* [Task prompt]
Determine the number of lines in these entries that hold the word "textcolor". Give the number and nothing more.
╭─ Entries shown
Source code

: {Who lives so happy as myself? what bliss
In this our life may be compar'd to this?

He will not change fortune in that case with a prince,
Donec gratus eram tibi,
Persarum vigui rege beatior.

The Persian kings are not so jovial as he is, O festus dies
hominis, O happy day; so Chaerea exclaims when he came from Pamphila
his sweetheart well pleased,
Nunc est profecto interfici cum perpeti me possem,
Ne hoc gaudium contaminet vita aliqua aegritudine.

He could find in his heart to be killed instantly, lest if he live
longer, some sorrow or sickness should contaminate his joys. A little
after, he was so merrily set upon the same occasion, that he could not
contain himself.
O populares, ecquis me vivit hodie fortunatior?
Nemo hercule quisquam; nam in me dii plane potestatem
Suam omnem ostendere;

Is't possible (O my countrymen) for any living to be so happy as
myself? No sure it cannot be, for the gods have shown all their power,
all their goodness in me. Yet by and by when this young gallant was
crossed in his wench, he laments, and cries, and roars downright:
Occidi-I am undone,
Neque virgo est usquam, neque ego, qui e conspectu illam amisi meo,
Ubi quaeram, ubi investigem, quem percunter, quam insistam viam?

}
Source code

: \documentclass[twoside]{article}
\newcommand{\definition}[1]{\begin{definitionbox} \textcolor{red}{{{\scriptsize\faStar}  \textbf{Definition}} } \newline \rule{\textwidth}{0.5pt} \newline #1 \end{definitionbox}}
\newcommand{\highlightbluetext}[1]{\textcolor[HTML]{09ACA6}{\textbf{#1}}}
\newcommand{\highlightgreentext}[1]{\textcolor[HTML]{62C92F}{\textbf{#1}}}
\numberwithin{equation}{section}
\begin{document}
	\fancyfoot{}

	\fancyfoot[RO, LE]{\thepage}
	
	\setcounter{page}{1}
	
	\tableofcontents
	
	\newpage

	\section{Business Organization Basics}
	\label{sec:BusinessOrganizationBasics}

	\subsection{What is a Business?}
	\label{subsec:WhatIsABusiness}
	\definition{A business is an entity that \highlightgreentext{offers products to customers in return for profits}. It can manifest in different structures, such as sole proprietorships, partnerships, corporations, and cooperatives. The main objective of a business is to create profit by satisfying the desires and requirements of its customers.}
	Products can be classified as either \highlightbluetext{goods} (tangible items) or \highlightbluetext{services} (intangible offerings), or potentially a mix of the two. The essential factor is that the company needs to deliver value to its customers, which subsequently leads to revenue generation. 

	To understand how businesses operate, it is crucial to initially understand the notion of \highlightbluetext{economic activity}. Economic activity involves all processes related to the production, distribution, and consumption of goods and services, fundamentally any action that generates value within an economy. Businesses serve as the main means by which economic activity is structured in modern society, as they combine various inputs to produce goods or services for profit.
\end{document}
╰─
* [Answer section]
3